A and B) St. Jude Medical Portico transcatheter heart valve consisting of 3 bovine pericardial leaflets attached on a nitinol stent.

(0.4MB).
METHODS

Across 2 centers, 22 consecutive patients with severe symptomatic aortic stenosis underwent TAVI with the 23-mm self-expanding Portico valve. These patients were matched against 40 consecutive patients who had previously undergone TAVI with the 23-mm balloon expandable SXTV. Data from these patients had been prospectively acquired. The matching criteria (all pre-TAVI) involved: a) prosthesis size (23mm, exact match); b) aortic annulus area (within 50mm2) as assessed by multidetector computed tomography (MDCT); c) mean aortic annulus diameter as assessed by MDCT (within 0.5mm); d) left ventricular ejection fraction (within 10%) measured by transthoracic echocardiography; e) body surface area (within 0.4 m2), and f) body mass index (within 5kg/m2). A variable number of controls (from 1 to 4) were used, leading to a final sample of 40 matched patients who had undergone TAVI with the 23-mm SXTV. The values of the matched variables, according to valve type, are listed in Table 1.

Table 1.

Matched Variables (Each Group Received the 23-mm Prosthesis)
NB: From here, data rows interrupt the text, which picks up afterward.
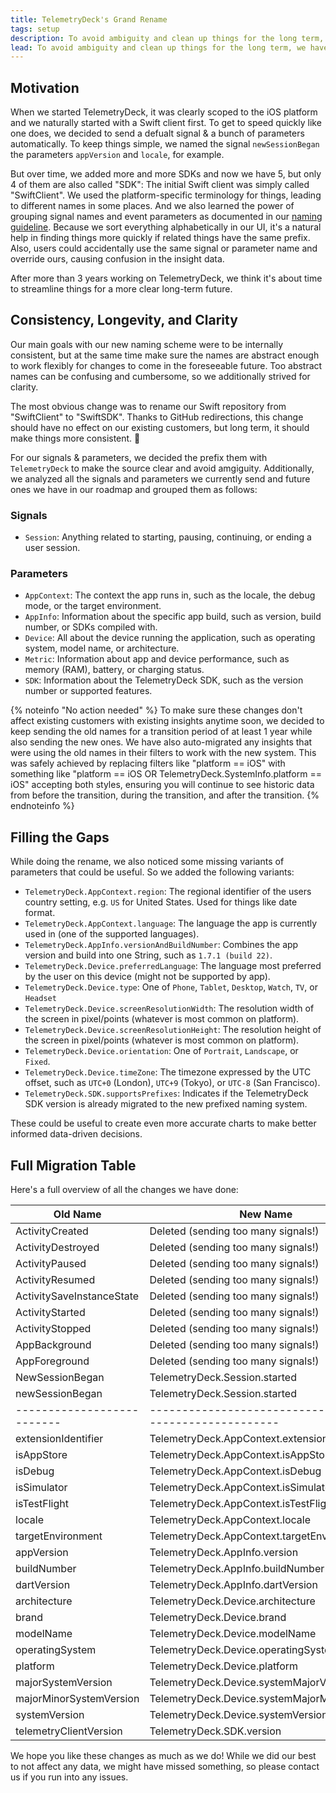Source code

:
 ```yaml
---
title: TelemetryDeck's Grand Rename
tags: setup
description: To avoid ambiguity and clean up things for the long term, we have decided to rename quite a few things in all the TelemetryDeck SDKs. We have laid out a migration path, here's all you need to know about it.
lead: To avoid ambiguity and clean up things for the long term, we have decided to rename quite a few things in all the TelemetryDeck SDKs. We have laid out a migration path, here's all you need to know about it.
---
```


## Motivation

When we started TelemetryDeck, it was clearly scoped to the iOS platform and we naturally started with a Swift client first. To get to speed quickly like one does, we decided to send a defualt signal & a bunch of parameters automatically. To keep things simple, we named the signal `newSessionBegan` the parameters `appVersion` and `locale`, for example.

But over time, we added more and more SDKs and now we have 5, but only 4 of them are also called "SDK": The initial Swift client was simply called "SwiftClient". We used the platform-specific terminology for things, leading to different names in some places. And we also learned the power of grouping signal names and event parameters as documented in our [naming guideline](https://telemetrydeck.com/docs/articles/signal-type-naming/). Because we sort everything alphabetically in our UI, it's a natural help in finding things more quickly if related things have the same prefix. Also, users could accidentally use the same signal or parameter name and override ours, causing confusion in the insight data.

After more than 3 years working on TelemetryDeck, we think it's about time to streamline things for a more clear long-term future.

## Consistency, Longevity, and Clarity

Our main goals with our new naming scheme were to be internally consistent, but at the same time make sure the names are abstract enough to work flexibly for changes to come in the foreseeable future. Too abstract names can be confusing and cumbersome, so we additionally strived for clarity.

The most obvious change was to rename our Swift repository from "SwiftClient" to "SwiftSDK". Thanks to GitHub redirections, this change should have no effect on our existing customers, but long term, it should make things more consistent. 🎉

For our signals & parameters, we decided the prefix them with `TelemetryDeck` to make the source clear and avoid amgiguity. Additionally, we analyzed all the signals and parameters we currently send and future ones we have in our roadmap and grouped them as follows:

### Signals

- `Session`: Anything related to starting, pausing, continuing, or ending a user session.

### Parameters

- `AppContext`: The context the app runs in, such as the locale, the debug mode, or the target environment.
- `AppInfo`: Information about the specific app build, such as version, build number, or SDKs compiled with.
- `Device`: All about the device running the application, such as operating system, model name, or architecture.
- `Metric`: Information about app and device performance, such as memory (RAM), battery, or charging status.
- `SDK`: Information about the TelemetryDeck SDK, such as the version number or supported features.

{% noteinfo "No action needed" %}
To make sure these changes don't affect existing customers with existing insights anytime soon, we decided to keep sending the old names for a transition period of at least 1 year while also sending the new ones. We have also auto-migrated any insights that were using the old names in their filters to work with the new system. This was safely achieved by replacing filters like "platform == iOS" with something like "platform == iOS OR TelemetryDeck.SystemInfo.platform == iOS" accepting both styles, ensuring you will continue to see historic data from before the transition, during the transition, and after the transition.
{% endnoteinfo %}

<!-- Discussion: What about Top-N insights that use a parameter like "appVersion" which got renamed to "TelemetryDeck.SystemInfo.appVersion"? -->

## Filling the Gaps

While doing the rename, we also noticed some missing variants of parameters that could be useful. So we added the following variants:

- `TelemetryDeck.AppContext.region`: The regional identifier of the users country setting, e.g. `US` for United States. Used for things like date format.
- `TelemetryDeck.AppContext.language`: The language the app is currently used in (one of the supported languages).
- `TelemetryDeck.AppInfo.versionAndBuildNumber`: Combines the app version and build into one String, such as `1.7.1 (build 22)`.
- `TelemetryDeck.Device.preferredLanguage`: The language most preferred by the user on this device (might not be supported by app).
- `TelemetryDeck.Device.type`: One of `Phone`, `Tablet`, `Desktop`, `Watch`, `TV`, or `Headset`
- `TelemetryDeck.Device.screenResolutionWidth`: The resolution width of the screen in pixel/points (whatever is most common on platform).
- `TelemetryDeck.Device.screenResolutionHeight`: The resolution height of the screen in pixel/points (whatever is most common on platform).
- `TelemetryDeck.Device.orientation`: One of `Portrait`, `Landscape`, or `Fixed`.
- `TelemetryDeck.Device.timeZone`: The timezone expressed by the UTC offset, such as `UTC+0` (London), `UTC+9` (Tokyo), or `UTC-8` (San Francisco).
- `TelemetryDeck.SDK.supportsPrefixes`: Indicates if the TelemetryDeck SDK version is already migrated to the new prefixed naming system.

These could be useful to create even more accurate charts to make better informed data-driven decisions.

## Full Migration Table

Here's a full overview of all the changes we have done:

| Old Name                   | New Name                                                |
| -------------------------- | ------------------------------------------------------- |
| ActivityCreated            | Deleted (sending too many signals!)                     |
| ActivityDestroyed          | Deleted (sending too many signals!)                     |
| ActivityPaused             | Deleted (sending too many signals!)                     |
| ActivityResumed            | Deleted (sending too many signals!)                     |
| ActivitySaveInstanceState  | Deleted (sending too many signals!)                     |
| ActivityStarted            | Deleted (sending too many signals!)                     |
| ActivityStopped            | Deleted (sending too many signals!)                     |
| AppBackground              | Deleted (sending too many signals!)                     |
| AppForeground              | Deleted (sending too many signals!)                     |
| NewSessionBegan            | TelemetryDeck.Session.started                           |
| newSessionBegan            | TelemetryDeck.Session.started                           |
| -------------------------- | ------------------------------------------------------- |
| extensionIdentifier        | TelemetryDeck.AppContext.extensionIdentifier            |
| isAppStore                 | TelemetryDeck.AppContext.isAppStore                     |
| isDebug                    | TelemetryDeck.AppContext.isDebug                        |
| isSimulator                | TelemetryDeck.AppContext.isSimulator                    |
| isTestFlight               | TelemetryDeck.AppContext.isTestFlight                   |
| locale                     | TelemetryDeck.AppContext.locale                         |
| targetEnvironment          | TelemetryDeck.AppContext.targetEnvironment              |
| appVersion                 | TelemetryDeck.AppInfo.version                           |
| buildNumber                | TelemetryDeck.AppInfo.buildNumber                       |
| dartVersion                | TelemetryDeck.AppInfo.dartVersion                       |
| architecture               | TelemetryDeck.Device.architecture                       |
| brand                      | TelemetryDeck.Device.brand                              |
| modelName                  | TelemetryDeck.Device.modelName                          |
| operatingSystem            | TelemetryDeck.Device.operatingSystem                    |
| platform                   | TelemetryDeck.Device.platform                           |
| majorSystemVersion         | TelemetryDeck.Device.systemMajorVersion                 |
| majorMinorSystemVersion    | TelemetryDeck.Device.systemMajorMinorVersion            |
| systemVersion              | TelemetryDeck.Device.systemVersion                      |
| telemetryClientVersion     | TelemetryDeck.SDK.version                               |

We hope you like these changes as much as we do!
While we did our best to not affect any data, we might have missed something, so please contact us if you run into any issues.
Variable  Valve typeOR (95%CI)  P 
  All (n=62)  SAPIEN XT (n=40)  Portico (n=22)     
Mean aortic annulus diameter, mm  21.4±1.2  21.7±1.1  20.9±1.2  0.57 (0.19-1.74)  .324 
Aortic annulus area, mm2  369.9±36.6  373.6±33.0  364.3±42.3  1.00 (0.97-1.04)  .934 
LVEF, %  56.9±11.9  58.1±10.9  54.8±13.7  0.95 (0.88-1.03)  .189 
Body surface area, m2  1.58±0.13  1.57±0.12  1.60±0.14  3.18 (0.05-213.20)  .589 
BMI  23.5±3.9  23.9±4.2  22.8±3.5  0.90 (0.77-1.06)  .197 

95%CI, 95% confidence interval; BMI, body mass index; LVEF, left ventricular ejection fraction; OR, odds ratio.

Assessed by computed tomography.

Unless otherwise indicated, data are expressed as mean ± standard deviation.

Multidetector computed tomography examinations were performed and interpreted according to the criteria recommended by Achenbach et al.8 Briefly, the MDCT acquisition protocol was electrocardiogram gated (in systole), during suspended respiration, with a system of 64 simultaneously acquired slices and administration of iodinated contrast medium. Reconstruction of 0.6mm slice width throughout the entire imaging volume was obtained.

Prosthesis sizing was determined on the basis of aortic annulus measurements as previously described.5,9 The objective was to obtain a 1% to 15% prosthesis area oversizing with respect to the aortic annulus area in all patients. The TAVI procedure has been explained in detail in prior publications.1 The procedures were guided by fluoroscopy/angiography and transesophageal echocardiography. Procedural data and 30-day clinical events were prospectively recorded and defined according to the Valve Academic Research Consortium-2 (VARC-2) criteria.10 All TAVI procedures were performed under a compassionate clinical use program approved by Health Canada, and all patients provided signed informed consent.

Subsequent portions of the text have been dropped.